Document images with source code:
=== Section Start ===
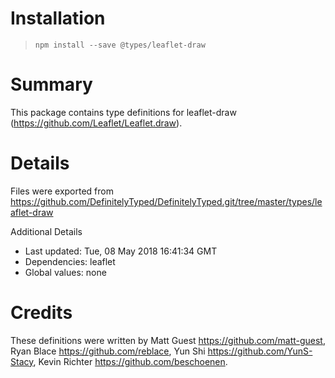 # Installation
> `npm install --save @types/leaflet-draw`

# Summary
This package contains type definitions for leaflet-draw (https://github.com/Leaflet/Leaflet.draw).

# Details
Files were exported from https://github.com/DefinitelyTyped/DefinitelyTyped.git/tree/master/types/leaflet-draw

Additional Details
 * Last updated: Tue, 08 May 2018 16:41:34 GMT
 * Dependencies: leaflet
 * Global values: none

# Credits
These definitions were written by Matt Guest <https://github.com/matt-guest>, Ryan Blace <https://github.com/reblace>, Yun Shi <https://github.com/YunS-Stacy>, Kevin Richter <https://github.com/beschoenen>.
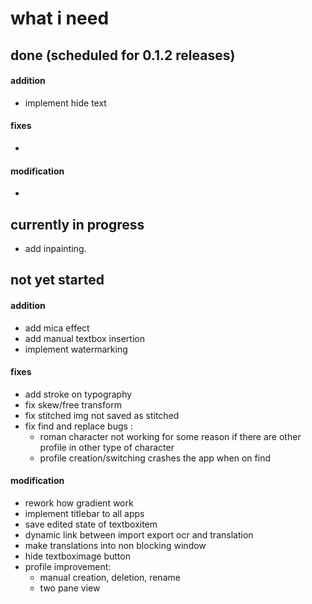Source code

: # what i need

## done (scheduled for 0.1.2 releases)

  #### addition
  - implement hide text

  #### fixes
  - 

  #### modification
  - 

## currently in progress
  - add inpainting.

## not yet started

  #### addition
  - add mica effect
  - add manual textbox insertion
  - implement watermarking

  #### fixes
  - add stroke on typography
  - fix skew/free transform
  - fix stitched img not saved as stitched
  - fix find and replace bugs :
    - roman character not working for some reason if there are other profile in other type of character
    - profile creation/switching crashes the app when on find

  #### modification
  - rework how gradient work
  - implement titlebar to all apps
  - save edited state of textboxitem
  - dynamic link between import export ocr and translation 
  - make translations into non blocking window
  - hide textboximage button
  - profile improvement:
      - manual creation, deletion, rename
      - two pane view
=== Section End ===
(Task prompt) The records above are to be copied exactly, without their pictures.

(Answer to the problem)
 # Installation
> `npm install --save @types/leaflet-draw`

# Summary
This package contains type definitions for leaflet-draw (https://github.com/Leaflet/Leaflet.draw).

# Details
Files were exported from https://github.com/DefinitelyTyped/DefinitelyTyped.git/tree/master/types/leaflet-draw

Additional Details
 * Last updated: Tue, 08 May 2018 16:41:34 GMT
 * Dependencies: leaflet
 * Global values: none

# Credits
These definitions were written by Matt Guest <https://github.com/matt-guest>, Ryan Blace <https://github.com/reblace>, Yun Shi <https://github.com/YunS-Stacy>, Kevin Richter <https://github.com/beschoenen>.
Source code

: # what i need

## done (scheduled for 0.1.2 releases)

  #### addition
  - implement hide text

  #### fixes
  - 

  #### modification
  - 

## currently in progress
  - add inpainting.

## not yet started

  #### addition
  - add mica effect
  - add manual textbox insertion
  - implement watermarking

  #### fixes
  - add stroke on typography
  - fix skew/free transform
  - fix stitched img not saved as stitched
  - fix find and replace bugs :
    - roman character not working for some reason if there are other profile in other type of character
    - profile creation/switching crashes the app when on find

  #### modification
  - rework how gradient work
  - implement titlebar to all apps
  - save edited state of textboxitem
  - dynamic link between import export ocr and translation 
  - make translations into non blocking window
  - hide textboximage button
  - profile improvement:
      - manual creation, deletion, rename
      - two pane view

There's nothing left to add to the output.